Dancing improved balance, motor skills and enlarged region of brain associated with short-term memory loss in elderly
In recent years researchers have discovered the amazing ability of aerobic exercise to slow brain degeneration. A new study shows dancing is potentially the most valuable exercise to this end.
Last summer researchers from two German universities and the German Center for Neurodegenerative Diseases studied 26 elderly women divided into two 18-month exercise programs.
The first was a traditional aerobic fitness program including repetitive exercises, such as cycling on walking on a treadmill. The second was and a dancing program. The second was a specially designed dance program, in which participants constantly had to learn new choreographies.
At the end of the program their brains were measured and they were given a balance test. The results were published in Frontiers in Human Neuroscience.
The hippocampus region of the brain in both sets of women grew significantly larger, but only those in the dancing group had improved balance.
The hippocampus is affected not only by pathological aging such as Alzheimer’s disease, but also by the normal aging process resulting in loss of memory, learning, and spatial navigation. Recent research has shown the hippocampus is among the few brain regions with the ability to generate new neurons throughout life.
Studies have shown that cardio-respiratory exercise is one of the primary drivers of this adulthood neuron generation or “neuroplasticity.”
On top of neuron generation, the dancers also showed an increased balance composite score and they improved in all three involved sensory systems.
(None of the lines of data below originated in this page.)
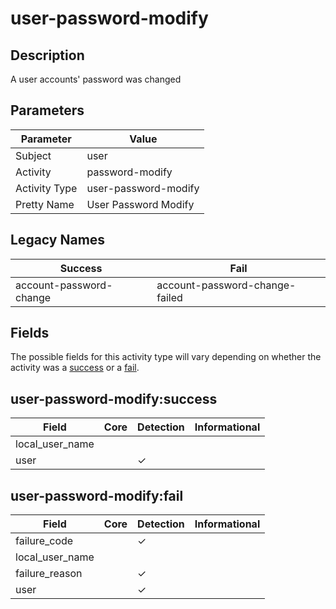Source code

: user-password-modify
====================

Description
-----------
A user accounts' password was changed

Parameters
----------
| Parameter     | Value                |
| ------------- | -------------------- |
| Subject       | user                 |
| Activity      | password-modify      |
| Activity Type | user-password-modify |
| Pretty Name   | User Password Modify |

Legacy Names
------------
| Success                     | Fail                               |
| --------------------------- | ---------------------------------- |
| account-password-change<br> | account-password-change-failed<br> |

Fields
------

The possible fields for this activity type will vary depending on whether the activity was a [success](#user-password-modifysuccess) or a [fail](#user-password-modifyfail).


user-password-modify:success
----------------------------

| Field           | Core | Detection | Informational |
| --------------- | ---- | --------- | ------------- |
| local_user_name |      |           |               |
| user            |      | &#10003;  |               |

user-password-modify:fail
-------------------------

| Field           | Core | Detection | Informational |
| --------------- | ---- | --------- | ------------- |
| failure_code    |      | &#10003;  |               |
| local_user_name |      |           |               |
| failure_reason  |      | &#10003;  |               |
| user            |      | &#10003;  |               |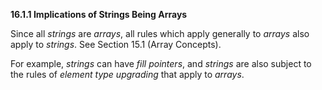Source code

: **16.1.1 Implications of Strings Being Arrays** 

Since all *strings* are *arrays*, all rules which apply generally to *arrays* also apply to *strings*. See Section 15.1 (Array Concepts). 

For example, *strings* can have *fill pointers*, and *strings* are also subject to the rules of *element type upgrading* that apply to *arrays*. 

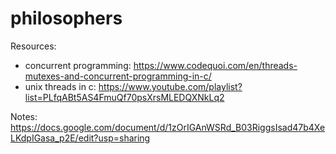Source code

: # philosophers

Resources:
- concurrent programming: https://www.codequoi.com/en/threads-mutexes-and-concurrent-programming-in-c/
- unix threads in c: https://www.youtube.com/playlist?list=PLfqABt5AS4FmuQf70psXrsMLEDQXNkLq2

Notes:
https://docs.google.com/document/d/1zOrIGAnWSRd_B03RiggsIsad47b4XeLKdpIGasa_p2E/edit?usp=sharing


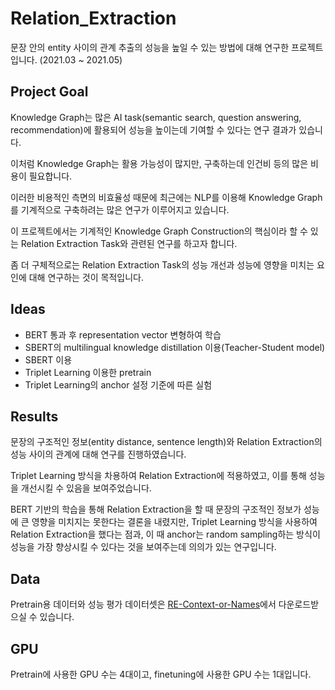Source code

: # Relation_Extraction
문장 안의 entity 사이의 관계 추출의 성능을 높일 수 있는 방법에 대해 연구한 프로젝트입니다. (2021.03 ~ 2021.05)

## Project Goal
Knowledge Graph는 많은 AI task(semantic search, question answering, recommendation)에 활용되어 성능을 높이는데 기여할 수 있다는 연구 결과가 있습니다.

이처럼 Knowledge Graph는 활용 가능성이 많지만, 구축하는데 인건비 등의 많은 비용이 필요합니다.

이러한 비용적인 측면의 비효율성 때문에 최근에는 NLP를 이용해 Knowledge Graph를 기계적으로 구축하려는 많은 연구가 이루어지고 있습니다.

이 프로젝트에서는 기계적인 Knowledge Graph Construction의 핵심이라 할 수 있는 Relation Extraction Task와 관련된 연구를 하고자 합니다.

좀 더 구체적으로는 Relation Extraction Task의 성능 개선과 성능에 영향을 미치는 요인에 대해 연구하는 것이 목적입니다.

## Ideas
- BERT 통과 후 representation vector 변형하여 학습
- SBERT의 multilingual knowledge distillation 이용(Teacher-Student model)
- SBERT 이용
- Triplet Learning 이용한 pretrain
- Triplet Learning의 anchor 설정 기준에 따른 실험

## Results
문장의 구조적인 정보(entity distance, sentence length)와 Relation Extraction의 성능 사이의 관계에 대해 연구를 진행하였습니다.

Triplet Learning 방식을 차용하여 Relation Extraction에 적용하였고, 이를 통해 성능을 개선시킬 수 있음을 보여주었습니다.

BERT 기반의 학습을 통해 Relation Extraction을 할 때 문장의 구조적인 정보가 성능에 큰 영향을 미치지는 못한다는 결론을 내렸지만, Triplet Learning 방식을 사용하여 Relation Extraction을 했다는 점과, 이 때 anchor는 random sampling하는 방식이 성능을 가장 향상시킬 수 있다는 것을 보여주는데 의의가 있는 연구입니다.

## Data
Pretrain용 데이터와 성능 평가 데이터셋은 [RE-Context-or-Names](https://github.com/thunlp/RE-Context-or-Names)에서 다운로드받으실 수 있습니다.

## GPU
Pretrain에 사용한 GPU 수는 4대이고, finetuning에 사용한 GPU 수는 1대입니다.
“This indicates that dancing drives all three senses and presumably also improves the integration of sensorimotor, visual and vestibular information,” the primary author of the report Kathrin Rehfeld wrote.
“In sum, the present results indicate that both dance and fitness training can induce hippocampal plasticity in the elderly, but only dance training improved balance capabilities.”
Rehfeld said further clinical trials are needed to determine whether dancing has the potential to reduce or postpone the risk of neurodegenerative diseases such as Alzheimer’s, but says the results of her recent study are promising.